> EXERCISE INSTRUCTIONS
Every line of the material that follows must be printed again exactly.
BEGIN
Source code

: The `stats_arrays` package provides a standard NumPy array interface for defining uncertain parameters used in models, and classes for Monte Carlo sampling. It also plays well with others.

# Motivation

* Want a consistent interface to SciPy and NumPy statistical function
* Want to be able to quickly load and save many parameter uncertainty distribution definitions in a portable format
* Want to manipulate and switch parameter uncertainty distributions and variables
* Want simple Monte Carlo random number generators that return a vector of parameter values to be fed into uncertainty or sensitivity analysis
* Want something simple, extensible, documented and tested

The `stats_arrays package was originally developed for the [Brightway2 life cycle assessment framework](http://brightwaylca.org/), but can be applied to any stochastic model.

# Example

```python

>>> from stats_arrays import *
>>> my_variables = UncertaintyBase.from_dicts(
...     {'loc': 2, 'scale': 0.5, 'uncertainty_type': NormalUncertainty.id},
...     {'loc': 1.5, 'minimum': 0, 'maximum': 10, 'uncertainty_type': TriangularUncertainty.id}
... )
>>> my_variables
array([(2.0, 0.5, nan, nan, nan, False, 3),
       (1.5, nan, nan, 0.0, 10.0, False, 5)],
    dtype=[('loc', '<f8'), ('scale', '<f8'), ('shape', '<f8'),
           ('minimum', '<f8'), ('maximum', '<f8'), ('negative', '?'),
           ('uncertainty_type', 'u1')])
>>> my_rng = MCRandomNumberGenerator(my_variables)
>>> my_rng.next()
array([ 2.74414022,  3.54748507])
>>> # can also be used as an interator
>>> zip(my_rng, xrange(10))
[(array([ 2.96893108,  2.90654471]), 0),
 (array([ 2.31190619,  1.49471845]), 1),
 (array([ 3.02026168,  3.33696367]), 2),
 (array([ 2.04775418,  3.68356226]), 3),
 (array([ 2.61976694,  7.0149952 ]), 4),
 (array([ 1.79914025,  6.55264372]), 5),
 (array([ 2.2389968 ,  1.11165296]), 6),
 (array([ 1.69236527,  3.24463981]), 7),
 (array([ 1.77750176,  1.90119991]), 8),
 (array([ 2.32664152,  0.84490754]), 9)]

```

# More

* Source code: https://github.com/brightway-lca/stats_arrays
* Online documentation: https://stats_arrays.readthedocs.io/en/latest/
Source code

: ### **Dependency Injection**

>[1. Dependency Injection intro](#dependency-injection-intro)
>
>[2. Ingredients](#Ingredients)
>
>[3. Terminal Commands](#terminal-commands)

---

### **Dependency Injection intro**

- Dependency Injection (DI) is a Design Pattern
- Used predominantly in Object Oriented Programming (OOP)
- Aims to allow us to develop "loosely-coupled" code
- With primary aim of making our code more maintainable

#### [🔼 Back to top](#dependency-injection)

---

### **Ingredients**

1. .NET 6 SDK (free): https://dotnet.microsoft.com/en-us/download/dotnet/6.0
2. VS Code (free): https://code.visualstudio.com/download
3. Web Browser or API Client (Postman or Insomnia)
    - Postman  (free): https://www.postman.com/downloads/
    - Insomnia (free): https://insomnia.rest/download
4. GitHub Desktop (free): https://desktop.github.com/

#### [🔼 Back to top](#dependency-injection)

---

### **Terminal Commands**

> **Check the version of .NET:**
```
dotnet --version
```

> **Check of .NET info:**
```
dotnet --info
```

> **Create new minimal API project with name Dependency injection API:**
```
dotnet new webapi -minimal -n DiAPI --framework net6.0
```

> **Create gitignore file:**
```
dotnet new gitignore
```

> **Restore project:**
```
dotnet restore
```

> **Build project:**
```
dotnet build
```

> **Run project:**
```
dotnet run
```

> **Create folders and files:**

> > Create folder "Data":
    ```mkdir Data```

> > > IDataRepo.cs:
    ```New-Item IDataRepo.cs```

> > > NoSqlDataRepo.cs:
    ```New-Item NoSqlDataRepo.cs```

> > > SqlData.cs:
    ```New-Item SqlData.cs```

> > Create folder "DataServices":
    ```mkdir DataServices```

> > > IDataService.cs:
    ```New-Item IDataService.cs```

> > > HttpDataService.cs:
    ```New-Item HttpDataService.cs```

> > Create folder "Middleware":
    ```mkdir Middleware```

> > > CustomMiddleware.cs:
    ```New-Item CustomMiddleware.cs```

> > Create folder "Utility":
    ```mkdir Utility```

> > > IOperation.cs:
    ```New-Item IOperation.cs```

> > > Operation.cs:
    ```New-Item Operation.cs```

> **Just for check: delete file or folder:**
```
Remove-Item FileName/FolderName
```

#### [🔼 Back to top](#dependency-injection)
END
> RESPONSE
Source code

: The `stats_arrays` package provides a standard NumPy array interface for defining uncertain parameters used in models, and classes for Monte Carlo sampling. It also plays well with others.

# Motivation

* Want a consistent interface to SciPy and NumPy statistical function
* Want to be able to quickly load and save many parameter uncertainty distribution definitions in a portable format
* Want to manipulate and switch parameter uncertainty distributions and variables
* Want simple Monte Carlo random number generators that return a vector of parameter values to be fed into uncertainty or sensitivity analysis
* Want something simple, extensible, documented and tested

The `stats_arrays package was originally developed for the [Brightway2 life cycle assessment framework](http://brightwaylca.org/), but can be applied to any stochastic model.

# Example

```python

>>> from stats_arrays import *
>>> my_variables = UncertaintyBase.from_dicts(
...     {'loc': 2, 'scale': 0.5, 'uncertainty_type': NormalUncertainty.id},
...     {'loc': 1.5, 'minimum': 0, 'maximum': 10, 'uncertainty_type': TriangularUncertainty.id}
... )
>>> my_variables
array([(2.0, 0.5, nan, nan, nan, False, 3),
       (1.5, nan, nan, 0.0, 10.0, False, 5)],
    dtype=[('loc', '<f8'), ('scale', '<f8'), ('shape', '<f8'),
           ('minimum', '<f8'), ('maximum', '<f8'), ('negative', '?'),
           ('uncertainty_type', 'u1')])
>>> my_rng = MCRandomNumberGenerator(my_variables)
>>> my_rng.next()
array([ 2.74414022,  3.54748507])
>>> # can also be used as an interator
>>> zip(my_rng, xrange(10))
[(array([ 2.96893108,  2.90654471]), 0),
 (array([ 2.31190619,  1.49471845]), 1),
 (array([ 3.02026168,  3.33696367]), 2),
 (array([ 2.04775418,  3.68356226]), 3),
 (array([ 2.61976694,  7.0149952 ]), 4),
 (array([ 1.79914025,  6.55264372]), 5),
 (array([ 2.2389968 ,  1.11165296]), 6),
 (array([ 1.69236527,  3.24463981]), 7),
 (array([ 1.77750176,  1.90119991]), 8),
 (array([ 2.32664152,  0.84490754]), 9)]

```

# More

* Source code: https://github.com/brightway-lca/stats_arrays
* Online documentation: https://stats_arrays.readthedocs.io/en/latest/
Source code

: ### **Dependency Injection**

>[1. Dependency Injection intro](#dependency-injection-intro)
>
>[2. Ingredients](#Ingredients)
>
>[3. Terminal Commands](#terminal-commands)

---

### **Dependency Injection intro**

- Dependency Injection (DI) is a Design Pattern
- Used predominantly in Object Oriented Programming (OOP)
- Aims to allow us to develop "loosely-coupled" code
- With primary aim of making our code more maintainable

#### [🔼 Back to top](#dependency-injection)

---

### **Ingredients**

1. .NET 6 SDK (free): https://dotnet.microsoft.com/en-us/download/dotnet/6.0
2. VS Code (free): https://code.visualstudio.com/download
3. Web Browser or API Client (Postman or Insomnia)
    - Postman  (free): https://www.postman.com/downloads/
    - Insomnia (free): https://insomnia.rest/download
4. GitHub Desktop (free): https://desktop.github.com/

#### [🔼 Back to top](#dependency-injection)

---

### **Terminal Commands**

> **Check the version of .NET:**
```
dotnet --version
```

> **Check of .NET info:**
```
dotnet --info
```

> **Create new minimal API project with name Dependency injection API:**
```
dotnet new webapi -minimal -n DiAPI --framework net6.0
```

> **Create gitignore file:**
```
dotnet new gitignore
```

> **Restore project:**
```
dotnet restore
```

> **Build project:**
```
dotnet build
```

> **Run project:**
```
dotnet run
```

> **Create folders and files:**

> > Create folder "Data":
    ```mkdir Data```

> > > IDataRepo.cs:
    ```New-Item IDataRepo.cs```

> > > NoSqlDataRepo.cs:
    ```New-Item NoSqlDataRepo.cs```

> > > SqlData.cs:
    ```New-Item SqlData.cs```

> > Create folder "DataServices":
    ```mkdir DataServices```

> > > IDataService.cs:
    ```New-Item IDataService.cs```

> > > HttpDataService.cs:
    ```New-Item HttpDataService.cs```

> > Create folder "Middleware":
    ```mkdir Middleware```

> > > CustomMiddleware.cs:
    ```New-Item CustomMiddleware.cs```

> > Create folder "Utility":
    ```mkdir Utility```

> > > IOperation.cs:
    ```New-Item IOperation.cs```

> > > Operation.cs:
    ```New-Item Operation.cs```

> **Just for check: delete file or folder:**
```
Remove-Item FileName/FolderName
```

#### [🔼 Back to top](#dependency-injection)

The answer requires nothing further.